Кокэчу не ответил, не в силах отвести взгляд от воина, поднимающегося по склону. Шаман почувствовал на затылке прохладный ветерок; его прикосновение было как никогда сладостным. Кокэчу доводилось видеть людей, повстречавших смерть; некоторых он убил сам, забрал их души во время колдовских обрядов. Сейчас смерть уверенным шагом приближалась к нему, и Кокэчу едва поборол желание убежать. Впрочем, не отвага удержала его на месте. Оружием шамана всегда были слова и заклинания, и найманы боялись Кокэчу даже больше, чем его отца. Бегство означало смерть, неотвратимую, как наступление зимы. Сын Мураха что-то прошептал и вытащил из ножен меч, но страх Кокэчу не пошел на убыль. В ровной поступи завоевателя было что-то, внушающее благоговейный ужас. Многочисленные армии не смогли остановить этого человека. Старый хан поднял голову, чувствуя его приближение, – так незрячие глаза находят солнце.

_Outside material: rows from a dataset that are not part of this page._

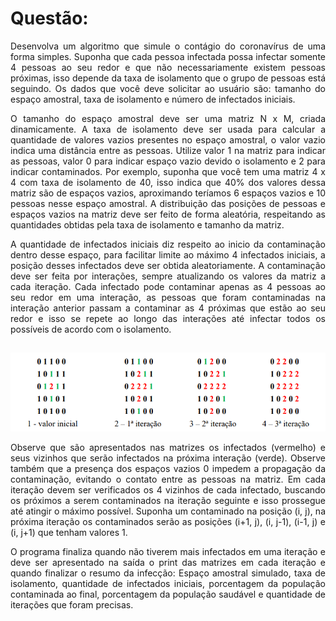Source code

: 

<h1> Questão: </h1>

<p align="justify">Desenvolva um algoritmo que simule o contágio do coronavírus de uma forma simples. Suponha que cada pessoa infectada possa infectar somente 4 pessoas ao seu redor e que não necessariamente existem pessoas próximas, isso depende da taxa de isolamento que o grupo de pessoas está seguindo. Os dados que você deve solicitar ao usuário são: tamanho do espaço amostral, taxa de isolamento e número de infectados iniciais.</p>

<p align="justify">O tamanho do espaço amostral deve ser uma matriz N x M, criada dinamicamente. A taxa de isolamento deve ser usada para calcular a quantidade de valores vazios presentes no espaço amostral, o valor vazio indica uma distância entre as pessoas. Utilize valor 1 na matriz para indicar as pessoas, valor 0 para indicar espaço vazio devido o isolamento e 2 para indicar contaminados. Por exemplo, suponha que você tem uma matriz 4 x 4 com taxa de isolamento de 40, isso indica que 40% dos valores dessa matriz são de espaços vazios, aproximando teríamos 6 espaços vazios e 10 pessoas nesse espaço amostral. A distribuição das posições de pessoas e espaços vazios na matriz deve ser feito de forma aleatória, respeitando as quantidades obtidas pela taxa de isolamento e tamanho da matriz.</p>

<p align="justify">A quantidade de infectados iniciais diz respeito ao inicio da contaminação dentro desse espaço, para facilitar limite ao máximo 4 infectados iniciais, a posição desses infectados deve ser obtida aleatoriamente. A contaminação deve ser feita por interações, sempre atualizando os valores da matriz a cada iteração. Cada infectado pode contaminar apenas as 4 pessoas ao seu redor em uma interação, as pessoas que foram contaminadas na interação anterior passam a contaminar as 4 próximas que estão ao seu redor e isso se repete ao longo das interações até infectar todos os possíveis de acordo com o isolamento.</p>

<h2 align="center"> <img align="center" alt="interações" height="" width="" src="./image/01.png" /> </h2>

<p align="justify">Observe que são apresentados nas matrizes os infectados (vermelho) e seus vizinhos que serão infectados na próxima interação (verde). Observe também que a presença dos espaços vazios 0 impedem a propagação da contaminação, evitando o contato entre as pessoas na matriz. Em cada iteração devem ser verificados os 4 vizinhos de cada infectado, buscando os próximos a serem contaminados na iteração seguinte e isso prossegue até atingir o máximo possível. Suponha um contaminado na posição (i, j), na próxima iteração os contaminados serão as posições (i+1, j), (i, j-1), (i-1, j) e (i, j+1) que tenham valores 1.</p></p>

<p align="justify">O programa finaliza quando não tiverem mais infectados em uma iteração e deve ser apresentado na saída o print das matrizes em cada iteração e quando finalizar o resumo da infecção: Espaço amostral simulado, taxa de isolamento, quantidade de infectados iniciais, porcentagem da população contaminada ao final, porcentagem da população saudável e quantidade de iterações que foram precisas.</p>



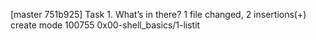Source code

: [master 751b925] Task 1. What’s in there?
 1 file changed, 2 insertions(+)
 create mode 100755 0x00-shell_basics/1-listit
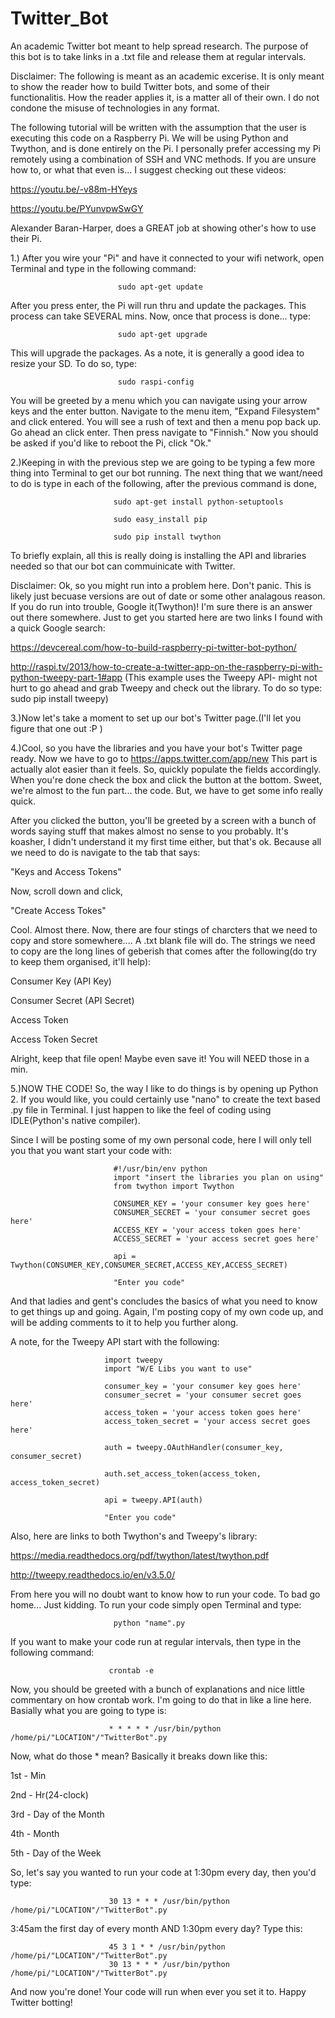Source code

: # Twitter_Bot
An academic Twitter bot meant to help spread research. The purpose of this bot is to take links in a .txt file and release them at regular intervals.

Disclaimer: The following is meant as an academic excerise. It is only meant to show the reader how to build Twitter bots, and some of their functionalitis. How the reader applies it, is a matter all of their own. I do not condone the misuse of technologies in any format.

The following tutorial will be written with the assumption that the user is executing this code on a Raspberry Pi.
We will be using Python and Twython, and is done entirely on the Pi. I personally prefer accessing my Pi remotely using a combination of SSH and VNC methods. If you are unsure how to, or what that even is... I suggest checking out these videos:

https://youtu.be/-v88m-HYeys

https://youtu.be/PYunvpwSwGY

Alexander Baran-Harper, does a GREAT job at showing other's how to use their Pi.

1.) After you wire your "Pi" and have it connected to your wifi network, open Terminal and type in the following command:
                            
                            sudo apt-get update
                            
After you press enter, the Pi will run thru and update the packages. This process can take SEVERAL mins.
Now, once that process is done... type:
                            
                            sudo apt-get upgrade
                            
This will upgrade the packages.
As a note, it is generally a good idea to resize your SD. To do so, type:

                            sudo raspi-config

You will be greeted by a menu which you can navigate using your arrow keys and the enter button. Navigate to the menu item, "Expand Filesystem" and click entered. You will see a rush of text and then a menu pop back up. Go ahead an click enter. Then press navigate to "Finnish." Now you should be asked if you'd like to reboot the Pi, click "Ok."

2.)Keeping in with the previous step we are going to be typing a few more thing into Terminal to get our bot running. The next thing that we want/need to do is type in each of the following, after the previous command is done,

                           sudo apt-get install python-setuptools

                           sudo easy_install pip
                           
                           sudo pip install twython

To briefly explain, all this is really doing is installing the API and libraries needed so that our bot can commuinicate with Twitter.

Disclaimer: Ok, so you might run into a problem here. Don't panic. This is likely just becuase versions are out of date or some other analagous reason. If you do run into trouble, Google it(Twython)! I'm sure there is an answer out there somewhere. Just to get you started here are two links I found with a quick Google search:

https://devcereal.com/how-to-build-raspberry-pi-twitter-bot-python/

http://raspi.tv/2013/how-to-create-a-twitter-app-on-the-raspberry-pi-with-python-tweepy-part-1#app   (This example uses the Tweepy API- might not hurt to go ahead and grab Tweepy and check out the library. To do so type: sudo pip install tweepy)

3.)Now let's take a moment to set up our bot's Twitter page.(I'll let you figure that one out :P )

4.)Cool, so you have the libraries and you have your bot's Twitter page ready. Now we have to go to
https://apps.twitter.com/app/new
This part is actually alot easier than it feels. So, quickly populate the fields accordingly.
When you're done check the box and click the button at the bottom. Sweet, we're almost to the fun part... the code. But, we have to get some info really quick. 

After you clicked the button, you'll be greeted by a screen with a bunch of words saying stuff that makes almost no sense to you probably. It's koasher, I didn't understand it my first time either, but that's ok. Because all we need to do is navigate to the tab that says: 

"Keys and Access Tokens"

Now, scroll down and click,

"Create Access Tokes"

Cool. Almost there. Now, there are four stings of charcters that we need to copy and store somewhere.... A .txt blank file will do. The strings we need to copy are the long lines of geberish that comes after the following(do try to keep them organised, it'll help):

Consumer Key (API Key)

Consumer Secret (API Secret)

Access Token

Access Token Secret

Alright, keep that file open! Maybe even save it! You will NEED those in a min.

5.)NOW THE CODE! So, the way I like to do things is by opening up Python 2. If you would like, you could certainly use "nano" to create the text based .py file in Terminal. I just happen to like the feel of coding using IDLE(Python's native compiler).

Since I will be posting some of my own personal code, here I will only tell you that you want start your code with:

                           #!/usr/bin/env python
                           import "insert the libraries you plan on using"
                           from twython import Twython

                           CONSUMER_KEY = 'your consumer key goes here'
                           CONSUMER_SECRET = 'your consumer secret goes here'
                           ACCESS_KEY = 'your access token goes here'
                           ACCESS_SECRET = 'your access secret goes here' 
                           
                           api = Twython(CONSUMER_KEY,CONSUMER_SECRET,ACCESS_KEY,ACCESS_SECRET)
                           
                           "Enter you code"
                           
And that ladies and gent's concludes the basics of what you need to know to get things up and going. Again, I'm posting copy of my own code up, and will be adding comments to it to help you further along. 

A note, for the Tweepy API start with the following:
  
                         import tweepy  
                         import "W/E Libs you want to use"
                         
                         consumer_key = 'your consumer key goes here'  
                         consumer_secret = 'your consumer secret goes here'  
                         access_token = 'your access token goes here'  
                         access_token_secret = 'your access secret goes here'  
                         
                         auth = tweepy.OAuthHandler(consumer_key, consumer_secret)  
                         
                         auth.set_access_token(access_token, access_token_secret)  
                         
                         api = tweepy.API(auth)
                         
                         "Enter you code"
                         

Also, here are links to both Twython's and Tweepy's library:

https://media.readthedocs.org/pdf/twython/latest/twython.pdf

http://tweepy.readthedocs.io/en/v3.5.0/



From here you will no doubt want to know how to run your code. To bad go home... Just kidding. To run your code simply open Terminal and type:
                     
                           python "name".py
                           
If you want to make your code run at regular intervals, then type in the following command:

                          crontab -e
                          
Now, you should be greeted with a bunch of explanations and nice little commentary on how crontab work. I'm going to do that in like a line here. Basially what you are going to type is:

                          * * * * * /usr/bin/python /home/pi/"LOCATION"/"TwitterBot".py

Now, what do those * mean? Basically it breaks down like this:

1st - Min

2nd - Hr(24-clock)

3rd - Day of the Month

4th - Month

5th - Day of the Week

So, let's say you wanted to run your code at 1:30pm every day, then you'd type:

                          30 13 * * * /usr/bin/python /home/pi/"LOCATION"/"TwitterBot".py

3:45am the first day of every month AND 1:30pm every day? Type this:

                          45 3 1 * * /usr/bin/python /home/pi/"LOCATION"/"TwitterBot".py
                          30 13 * * * /usr/bin/python /home/pi/"LOCATION"/"TwitterBot".py

And now you're done! Your code will run when ever you set it to. Happy Twitter botting!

Чингис остановился и посмотрел на найманов. Он был высокий, его смазанная жиром кожа светилась здоровьем. В желтых, как у волка, глазах Кокэчу не заметил ни тени жалости. Шаман замер, а Чингис вытащил меч, покрытый пятнами засохшей крови. Сын Мураха шагнул вперед, загородил своего хана. Чингис взглянул на него с легким недовольством.
– Ступай вниз, мальчишка, если хочешь жить, – произнес он. – Сегодня я видел достаточно смертей.
Юный воин молча покачал головой, и Чингис вздохнул. Резким ударом он выбил меч телохранителя, а другой рукой вонзил ему в горло кинжал. Уже умирая, сын Мураха упал на Чингиса, раскинув руки. Тот, проворчав что-то, оттолкнул тело, и оно мешком рухнуло на землю.
Чингис неторопливо вытер оружие и сунул его в ножны. Вдруг стало заметно, что он очень утомлен.